**Supplied information:**
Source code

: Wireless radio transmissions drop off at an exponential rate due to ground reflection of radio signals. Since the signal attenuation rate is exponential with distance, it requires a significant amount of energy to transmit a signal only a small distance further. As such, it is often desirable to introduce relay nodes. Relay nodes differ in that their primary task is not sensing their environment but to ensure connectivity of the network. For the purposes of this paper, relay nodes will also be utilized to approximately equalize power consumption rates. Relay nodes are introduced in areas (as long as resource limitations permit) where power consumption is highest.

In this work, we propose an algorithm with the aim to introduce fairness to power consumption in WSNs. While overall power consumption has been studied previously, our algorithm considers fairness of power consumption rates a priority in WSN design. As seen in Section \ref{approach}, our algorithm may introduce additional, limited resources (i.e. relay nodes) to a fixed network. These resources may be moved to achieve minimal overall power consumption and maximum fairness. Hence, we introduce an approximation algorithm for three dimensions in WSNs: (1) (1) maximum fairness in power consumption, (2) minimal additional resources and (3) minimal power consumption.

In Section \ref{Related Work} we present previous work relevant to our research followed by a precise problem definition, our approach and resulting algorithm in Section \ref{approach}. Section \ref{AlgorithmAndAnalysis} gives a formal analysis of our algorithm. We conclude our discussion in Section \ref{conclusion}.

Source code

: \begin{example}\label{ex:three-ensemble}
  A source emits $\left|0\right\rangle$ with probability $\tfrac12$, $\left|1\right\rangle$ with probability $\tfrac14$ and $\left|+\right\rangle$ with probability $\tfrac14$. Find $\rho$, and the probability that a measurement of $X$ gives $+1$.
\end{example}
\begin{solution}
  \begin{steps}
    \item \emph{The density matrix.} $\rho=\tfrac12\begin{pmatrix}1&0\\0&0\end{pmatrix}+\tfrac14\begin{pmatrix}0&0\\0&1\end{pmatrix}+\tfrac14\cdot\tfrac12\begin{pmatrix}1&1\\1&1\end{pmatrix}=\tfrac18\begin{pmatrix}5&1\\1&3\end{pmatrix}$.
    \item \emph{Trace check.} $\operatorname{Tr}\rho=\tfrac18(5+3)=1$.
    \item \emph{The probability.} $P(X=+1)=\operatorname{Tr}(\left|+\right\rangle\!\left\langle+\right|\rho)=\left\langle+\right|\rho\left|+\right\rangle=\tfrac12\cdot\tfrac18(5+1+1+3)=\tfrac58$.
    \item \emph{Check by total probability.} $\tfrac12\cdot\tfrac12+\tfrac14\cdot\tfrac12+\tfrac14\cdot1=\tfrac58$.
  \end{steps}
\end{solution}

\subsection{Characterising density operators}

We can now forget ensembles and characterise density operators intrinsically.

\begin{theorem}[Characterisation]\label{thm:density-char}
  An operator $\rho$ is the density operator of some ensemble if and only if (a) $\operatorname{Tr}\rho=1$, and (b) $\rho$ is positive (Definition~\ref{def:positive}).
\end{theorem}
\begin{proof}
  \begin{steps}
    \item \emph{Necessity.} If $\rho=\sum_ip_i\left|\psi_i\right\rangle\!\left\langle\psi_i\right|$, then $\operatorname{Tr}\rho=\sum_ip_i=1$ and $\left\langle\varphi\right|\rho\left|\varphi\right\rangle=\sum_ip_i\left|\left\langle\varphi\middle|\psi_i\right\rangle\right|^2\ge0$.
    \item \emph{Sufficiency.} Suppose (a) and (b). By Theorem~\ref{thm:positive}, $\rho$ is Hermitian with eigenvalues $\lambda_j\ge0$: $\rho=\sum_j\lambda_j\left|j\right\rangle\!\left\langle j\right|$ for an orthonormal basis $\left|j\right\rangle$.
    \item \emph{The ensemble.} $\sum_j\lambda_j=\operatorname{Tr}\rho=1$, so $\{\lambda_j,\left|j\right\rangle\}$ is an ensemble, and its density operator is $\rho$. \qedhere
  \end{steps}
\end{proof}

**Problem description:** Without omission, return all of the records exactly as given.

**Written solution:**
Source code

: Wireless radio transmissions drop off at an exponential rate due to ground reflection of radio signals. Since the signal attenuation rate is exponential with distance, it requires a significant amount of energy to transmit a signal only a small distance further. As such, it is often desirable to introduce relay nodes. Relay nodes differ in that their primary task is not sensing their environment but to ensure connectivity of the network. For the purposes of this paper, relay nodes will also be utilized to approximately equalize power consumption rates. Relay nodes are introduced in areas (as long as resource limitations permit) where power consumption is highest.

In this work, we propose an algorithm with the aim to introduce fairness to power consumption in WSNs. While overall power consumption has been studied previously, our algorithm considers fairness of power consumption rates a priority in WSN design. As seen in Section \ref{approach}, our algorithm may introduce additional, limited resources (i.e. relay nodes) to a fixed network. These resources may be moved to achieve minimal overall power consumption and maximum fairness. Hence, we introduce an approximation algorithm for three dimensions in WSNs: (1) (1) maximum fairness in power consumption, (2) minimal additional resources and (3) minimal power consumption.

In Section \ref{Related Work} we present previous work relevant to our research followed by a precise problem definition, our approach and resulting algorithm in Section \ref{approach}. Section \ref{AlgorithmAndAnalysis} gives a formal analysis of our algorithm. We conclude our discussion in Section \ref{conclusion}.

Source code

: \begin{example}\label{ex:three-ensemble}
  A source emits $\left|0\right\rangle$ with probability $\tfrac12$, $\left|1\right\rangle$ with probability $\tfrac14$ and $\left|+\right\rangle$ with probability $\tfrac14$. Find $\rho$, and the probability that a measurement of $X$ gives $+1$.
\end{example}
\begin{solution}
  \begin{steps}
    \item \emph{The density matrix.} $\rho=\tfrac12\begin{pmatrix}1&0\\0&0\end{pmatrix}+\tfrac14\begin{pmatrix}0&0\\0&1\end{pmatrix}+\tfrac14\cdot\tfrac12\begin{pmatrix}1&1\\1&1\end{pmatrix}=\tfrac18\begin{pmatrix}5&1\\1&3\end{pmatrix}$.
    \item \emph{Trace check.} $\operatorname{Tr}\rho=\tfrac18(5+3)=1$.
    \item \emph{The probability.} $P(X=+1)=\operatorname{Tr}(\left|+\right\rangle\!\left\langle+\right|\rho)=\left\langle+\right|\rho\left|+\right\rangle=\tfrac12\cdot\tfrac18(5+1+1+3)=\tfrac58$.
    \item \emph{Check by total probability.} $\tfrac12\cdot\tfrac12+\tfrac14\cdot\tfrac12+\tfrac14\cdot1=\tfrac58$.
  \end{steps}
\end{solution}

\subsection{Characterising density operators}

We can now forget ensembles and characterise density operators intrinsically.

\begin{theorem}[Characterisation]\label{thm:density-char}
  An operator $\rho$ is the density operator of some ensemble if and only if (a) $\operatorname{Tr}\rho=1$, and (b) $\rho$ is positive (Definition~\ref{def:positive}).
\end{theorem}
\begin{proof}
  \begin{steps}
    \item \emph{Necessity.} If $\rho=\sum_ip_i\left|\psi_i\right\rangle\!\left\langle\psi_i\right|$, then $\operatorname{Tr}\rho=\sum_ip_i=1$ and $\left\langle\varphi\right|\rho\left|\varphi\right\rangle=\sum_ip_i\left|\left\langle\varphi\middle|\psi_i\right\rangle\right|^2\ge0$.
    \item \emph{Sufficiency.} Suppose (a) and (b). By Theorem~\ref{thm:positive}, $\rho$ is Hermitian with eigenvalues $\lambda_j\ge0$: $\rho=\sum_j\lambda_j\left|j\right\rangle\!\left\langle j\right|$ for an orthonormal basis $\left|j\right\rangle$.
    \item \emph{The ensemble.} $\sum_j\lambda_j=\operatorname{Tr}\rho=1$, so $\{\lambda_j,\left|j\right\rangle\}$ is an ensemble, and its density operator is $\rho$. \qedhere
  \end{steps}
\end{proof}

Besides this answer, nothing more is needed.